## TASK TO COMPLETE
Take each line of the data that contains the string "Redistribute" and copy it.

[Stored data entries]
*** Begin section ***

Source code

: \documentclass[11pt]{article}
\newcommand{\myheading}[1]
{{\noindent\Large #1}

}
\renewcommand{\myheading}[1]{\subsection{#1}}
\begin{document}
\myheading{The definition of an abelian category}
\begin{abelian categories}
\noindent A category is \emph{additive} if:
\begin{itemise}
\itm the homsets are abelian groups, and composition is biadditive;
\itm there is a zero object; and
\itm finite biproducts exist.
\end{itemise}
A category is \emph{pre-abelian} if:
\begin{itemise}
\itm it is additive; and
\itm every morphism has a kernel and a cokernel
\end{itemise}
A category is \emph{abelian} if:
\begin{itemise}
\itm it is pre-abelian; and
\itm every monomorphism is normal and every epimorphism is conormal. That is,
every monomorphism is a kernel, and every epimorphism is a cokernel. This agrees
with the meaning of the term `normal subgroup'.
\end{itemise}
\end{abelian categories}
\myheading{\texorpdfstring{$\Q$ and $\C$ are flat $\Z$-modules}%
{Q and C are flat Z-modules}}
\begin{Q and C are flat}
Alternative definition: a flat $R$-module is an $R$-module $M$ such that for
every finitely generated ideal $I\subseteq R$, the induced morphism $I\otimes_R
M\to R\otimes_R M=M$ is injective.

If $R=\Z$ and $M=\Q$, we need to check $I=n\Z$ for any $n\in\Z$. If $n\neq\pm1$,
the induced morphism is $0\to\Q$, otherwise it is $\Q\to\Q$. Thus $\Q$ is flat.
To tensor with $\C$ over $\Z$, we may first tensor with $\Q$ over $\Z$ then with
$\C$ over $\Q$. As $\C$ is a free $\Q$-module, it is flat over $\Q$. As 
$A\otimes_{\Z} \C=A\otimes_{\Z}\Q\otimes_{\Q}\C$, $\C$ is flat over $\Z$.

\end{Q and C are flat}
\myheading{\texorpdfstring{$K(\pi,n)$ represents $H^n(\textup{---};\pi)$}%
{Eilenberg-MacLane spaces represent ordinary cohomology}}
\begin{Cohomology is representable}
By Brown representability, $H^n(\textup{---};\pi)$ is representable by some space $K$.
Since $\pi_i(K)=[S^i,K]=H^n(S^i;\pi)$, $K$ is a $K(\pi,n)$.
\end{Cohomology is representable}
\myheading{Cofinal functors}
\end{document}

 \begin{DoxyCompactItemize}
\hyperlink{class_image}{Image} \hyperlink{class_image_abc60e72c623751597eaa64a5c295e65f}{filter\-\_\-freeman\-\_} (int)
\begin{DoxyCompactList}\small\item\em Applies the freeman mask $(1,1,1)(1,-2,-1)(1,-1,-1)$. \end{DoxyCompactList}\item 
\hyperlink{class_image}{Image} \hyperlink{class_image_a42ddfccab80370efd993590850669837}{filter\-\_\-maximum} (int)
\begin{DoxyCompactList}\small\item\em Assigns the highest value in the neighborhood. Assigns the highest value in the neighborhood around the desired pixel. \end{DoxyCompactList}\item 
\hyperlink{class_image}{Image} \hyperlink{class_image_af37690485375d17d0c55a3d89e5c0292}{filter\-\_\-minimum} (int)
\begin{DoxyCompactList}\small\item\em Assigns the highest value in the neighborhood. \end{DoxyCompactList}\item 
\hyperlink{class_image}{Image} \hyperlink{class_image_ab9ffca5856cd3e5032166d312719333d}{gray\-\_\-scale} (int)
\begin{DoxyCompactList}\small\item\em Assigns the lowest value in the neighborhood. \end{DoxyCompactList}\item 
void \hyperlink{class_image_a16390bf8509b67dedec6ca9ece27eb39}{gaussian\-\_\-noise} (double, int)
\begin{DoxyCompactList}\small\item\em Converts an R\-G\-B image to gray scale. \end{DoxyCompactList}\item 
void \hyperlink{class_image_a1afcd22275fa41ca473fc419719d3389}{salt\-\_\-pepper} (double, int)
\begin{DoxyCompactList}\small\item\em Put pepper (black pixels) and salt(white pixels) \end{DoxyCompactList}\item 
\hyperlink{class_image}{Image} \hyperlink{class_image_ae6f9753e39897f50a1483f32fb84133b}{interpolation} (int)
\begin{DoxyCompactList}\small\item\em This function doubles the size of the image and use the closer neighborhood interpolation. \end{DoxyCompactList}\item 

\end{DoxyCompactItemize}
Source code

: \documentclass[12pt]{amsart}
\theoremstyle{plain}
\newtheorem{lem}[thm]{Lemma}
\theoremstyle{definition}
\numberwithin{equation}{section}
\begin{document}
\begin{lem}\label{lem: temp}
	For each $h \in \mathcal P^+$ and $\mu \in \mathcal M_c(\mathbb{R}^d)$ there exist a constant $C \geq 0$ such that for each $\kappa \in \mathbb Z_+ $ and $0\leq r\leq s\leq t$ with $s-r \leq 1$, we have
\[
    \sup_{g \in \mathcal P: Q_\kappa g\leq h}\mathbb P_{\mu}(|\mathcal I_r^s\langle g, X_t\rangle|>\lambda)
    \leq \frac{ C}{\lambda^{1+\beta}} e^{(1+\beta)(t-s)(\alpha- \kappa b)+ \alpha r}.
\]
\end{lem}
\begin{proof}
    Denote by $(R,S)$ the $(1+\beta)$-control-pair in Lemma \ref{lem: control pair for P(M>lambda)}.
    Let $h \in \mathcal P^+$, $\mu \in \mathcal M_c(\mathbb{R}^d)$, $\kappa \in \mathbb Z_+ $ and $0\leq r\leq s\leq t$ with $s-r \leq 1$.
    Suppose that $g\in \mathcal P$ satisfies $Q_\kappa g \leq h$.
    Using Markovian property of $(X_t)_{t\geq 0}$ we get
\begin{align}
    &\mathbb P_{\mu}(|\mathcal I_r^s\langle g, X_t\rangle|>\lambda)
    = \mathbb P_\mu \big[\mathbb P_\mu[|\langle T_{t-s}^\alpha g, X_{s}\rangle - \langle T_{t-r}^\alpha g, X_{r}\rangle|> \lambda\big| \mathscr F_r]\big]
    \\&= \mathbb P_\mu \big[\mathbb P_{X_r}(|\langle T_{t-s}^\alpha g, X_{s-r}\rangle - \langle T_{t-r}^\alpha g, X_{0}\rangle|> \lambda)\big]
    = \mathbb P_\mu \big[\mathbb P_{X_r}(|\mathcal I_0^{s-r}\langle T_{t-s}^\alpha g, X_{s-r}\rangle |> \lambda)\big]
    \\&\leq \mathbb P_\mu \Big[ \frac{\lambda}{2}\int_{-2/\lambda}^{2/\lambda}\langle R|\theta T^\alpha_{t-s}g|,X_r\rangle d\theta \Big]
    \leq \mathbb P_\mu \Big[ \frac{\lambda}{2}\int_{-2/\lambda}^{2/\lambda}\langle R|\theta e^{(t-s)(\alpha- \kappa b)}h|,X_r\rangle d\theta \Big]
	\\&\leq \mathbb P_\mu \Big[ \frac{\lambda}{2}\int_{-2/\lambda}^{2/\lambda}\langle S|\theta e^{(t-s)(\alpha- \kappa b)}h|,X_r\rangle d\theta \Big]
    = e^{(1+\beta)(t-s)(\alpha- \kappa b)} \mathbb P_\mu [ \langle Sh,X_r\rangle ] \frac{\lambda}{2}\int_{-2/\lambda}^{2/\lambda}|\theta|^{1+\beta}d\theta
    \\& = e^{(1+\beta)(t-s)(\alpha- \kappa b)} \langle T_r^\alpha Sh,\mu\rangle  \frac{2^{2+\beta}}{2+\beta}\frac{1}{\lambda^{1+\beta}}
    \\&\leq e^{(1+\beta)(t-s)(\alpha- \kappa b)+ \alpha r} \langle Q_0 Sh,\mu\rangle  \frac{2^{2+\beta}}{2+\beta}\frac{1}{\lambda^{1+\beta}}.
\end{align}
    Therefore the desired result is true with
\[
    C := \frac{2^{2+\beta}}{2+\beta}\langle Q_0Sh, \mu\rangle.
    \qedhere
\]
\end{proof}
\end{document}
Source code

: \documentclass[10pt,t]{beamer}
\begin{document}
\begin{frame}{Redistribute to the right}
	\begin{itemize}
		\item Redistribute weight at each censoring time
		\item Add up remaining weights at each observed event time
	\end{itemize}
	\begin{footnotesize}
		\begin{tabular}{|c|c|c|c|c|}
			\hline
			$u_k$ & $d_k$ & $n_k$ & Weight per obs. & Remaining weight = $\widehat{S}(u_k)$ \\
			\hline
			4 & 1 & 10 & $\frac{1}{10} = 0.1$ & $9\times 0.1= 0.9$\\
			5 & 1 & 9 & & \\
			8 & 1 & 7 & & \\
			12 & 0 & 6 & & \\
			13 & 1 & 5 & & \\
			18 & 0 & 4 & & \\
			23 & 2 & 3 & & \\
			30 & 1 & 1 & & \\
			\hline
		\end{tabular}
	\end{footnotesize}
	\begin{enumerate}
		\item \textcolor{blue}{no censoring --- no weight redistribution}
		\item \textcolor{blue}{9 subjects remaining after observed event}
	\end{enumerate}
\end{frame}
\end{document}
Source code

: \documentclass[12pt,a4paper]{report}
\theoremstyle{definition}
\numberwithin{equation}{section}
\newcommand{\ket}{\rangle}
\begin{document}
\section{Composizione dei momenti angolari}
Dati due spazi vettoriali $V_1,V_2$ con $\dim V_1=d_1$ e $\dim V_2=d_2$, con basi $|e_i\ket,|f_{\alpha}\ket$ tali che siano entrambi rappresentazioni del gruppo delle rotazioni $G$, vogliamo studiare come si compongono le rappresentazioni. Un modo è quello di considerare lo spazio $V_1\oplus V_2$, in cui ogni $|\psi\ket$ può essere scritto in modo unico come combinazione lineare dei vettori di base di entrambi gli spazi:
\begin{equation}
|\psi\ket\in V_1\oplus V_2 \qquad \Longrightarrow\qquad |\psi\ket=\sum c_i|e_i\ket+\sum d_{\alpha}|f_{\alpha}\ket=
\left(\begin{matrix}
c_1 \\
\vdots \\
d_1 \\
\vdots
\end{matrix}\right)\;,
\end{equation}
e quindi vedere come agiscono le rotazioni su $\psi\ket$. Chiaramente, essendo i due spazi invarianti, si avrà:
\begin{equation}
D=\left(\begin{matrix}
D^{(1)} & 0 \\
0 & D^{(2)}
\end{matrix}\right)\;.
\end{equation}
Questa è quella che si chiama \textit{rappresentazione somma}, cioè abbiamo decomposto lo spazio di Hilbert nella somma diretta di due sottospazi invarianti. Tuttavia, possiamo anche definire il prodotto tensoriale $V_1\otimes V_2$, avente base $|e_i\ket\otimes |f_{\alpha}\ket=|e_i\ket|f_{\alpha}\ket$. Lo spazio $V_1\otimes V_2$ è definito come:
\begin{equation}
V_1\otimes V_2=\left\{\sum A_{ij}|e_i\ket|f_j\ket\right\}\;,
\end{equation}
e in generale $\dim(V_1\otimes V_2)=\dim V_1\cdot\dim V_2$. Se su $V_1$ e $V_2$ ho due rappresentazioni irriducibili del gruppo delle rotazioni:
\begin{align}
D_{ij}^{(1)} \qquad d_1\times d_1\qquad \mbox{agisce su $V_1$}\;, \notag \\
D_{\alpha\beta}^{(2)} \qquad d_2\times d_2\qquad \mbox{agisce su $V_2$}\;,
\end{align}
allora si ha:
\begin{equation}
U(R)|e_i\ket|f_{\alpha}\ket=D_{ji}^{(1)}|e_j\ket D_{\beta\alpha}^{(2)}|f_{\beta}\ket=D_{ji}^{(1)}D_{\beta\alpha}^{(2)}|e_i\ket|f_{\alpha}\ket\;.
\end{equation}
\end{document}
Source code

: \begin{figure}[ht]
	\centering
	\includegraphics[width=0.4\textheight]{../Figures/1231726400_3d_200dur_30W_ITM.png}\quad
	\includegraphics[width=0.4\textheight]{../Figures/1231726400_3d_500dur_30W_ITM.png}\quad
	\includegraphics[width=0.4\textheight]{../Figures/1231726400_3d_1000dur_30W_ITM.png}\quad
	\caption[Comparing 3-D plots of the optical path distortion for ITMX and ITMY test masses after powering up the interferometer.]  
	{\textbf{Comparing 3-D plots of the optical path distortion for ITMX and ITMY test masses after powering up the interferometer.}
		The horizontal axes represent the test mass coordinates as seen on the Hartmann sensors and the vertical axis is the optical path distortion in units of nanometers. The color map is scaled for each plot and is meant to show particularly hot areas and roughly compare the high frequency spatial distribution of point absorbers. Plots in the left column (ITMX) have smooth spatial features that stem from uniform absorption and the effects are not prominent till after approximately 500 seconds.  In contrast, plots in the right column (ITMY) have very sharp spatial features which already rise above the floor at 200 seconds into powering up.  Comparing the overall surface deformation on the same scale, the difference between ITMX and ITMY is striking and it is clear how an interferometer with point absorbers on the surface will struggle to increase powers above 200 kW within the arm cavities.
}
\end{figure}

*** End section ***

## TASK OUTPUT
\begin{frame}{Redistribute to the right}
		\item Redistribute weight at each censoring time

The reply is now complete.